Yes, the tuff is so deep that you could dig down for eight stories and build a city of 10,000. The Phrygians started the work in the 8th-7th centuries  B.C.E. and Derinkuyu Underground City was enlarged by Byzantine Christians in the 6th-7th centuries  C.E. who wanted to hide from roving Persian and Arab armies. It’s just 30 km from our nighttime hutch in Goreme.

Yes, you could excavate a barn. Or an aviary. On our far-ranging walks through the valleys near Goreme we see hundreds of cliff side nesting spots hollowed out for pigeons. People have been carving pigeon roosts here for more than a thousand years, harvesting the droppings for fertilizer.

Abandoned pigeon nesting sites near Goreme in Cappidocia, Turkey.

Alison in front of pigeon nesting sites in an abandoned aviary cave.

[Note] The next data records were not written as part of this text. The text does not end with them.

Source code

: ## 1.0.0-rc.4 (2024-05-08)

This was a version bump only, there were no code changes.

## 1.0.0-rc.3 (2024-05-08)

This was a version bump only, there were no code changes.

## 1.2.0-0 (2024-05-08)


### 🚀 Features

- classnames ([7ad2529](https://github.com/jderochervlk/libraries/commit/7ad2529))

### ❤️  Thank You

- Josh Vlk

Yes, if you were so motivated, you could even carve churches and entire seminaries into the cliffs. That’s been done with varying degrees of sophistication and scale since the Byzantine Empire.

Unlike the Greeks or the Indians, the people of ancient and modern Cappadocia are primarily functional cave carvers. Yes, they can chisel in window or a table or a vat for tromping grapes (Grapes grow like weeds here.), but don’t count on them for either great architecture or achingly beautiful art.

An office cave in Cappadocia, Turkey.

The inside of a simple modern cave. We shared a cup of tea with the keeper of the Sakli Kiliese monument. This cave is his office. He doesn’t have running water, but he does have a cast-iron stove and chimney which he uses for warmth in winter. He kept a charming portrait of Ataturk. The light comes from the open door and from a light shaft carved in the roof.

If you need shots of grandeur or superb aesthetic, focus your senses on nature: the weather has been working the surfaces around Goreme for millions, not just a couple thousand years. There are dozens of valleys to explore: this one red-hued, that one white, another with many free-standing mushroom-like “chimneys,” and another with tunnels carved by flowing water.

My personal favorites are the towering, free-standing spikes of naturally worn sandstone that have just a touch or two of human intervention: an opening at the bottom and portholes a story or two above. They are high-rise hybrids between nature’s greatness and man’s inventiveness.

Your modern cave-man,

Chris

A cracked cave dwelling near Cappidocia, Turkey.

A older cave carving that hasn’t stood the test of time. We did not venture inside, but expect the core of this five-storey formation to be a network of cave dwellings. There were portal for light on all the major faces.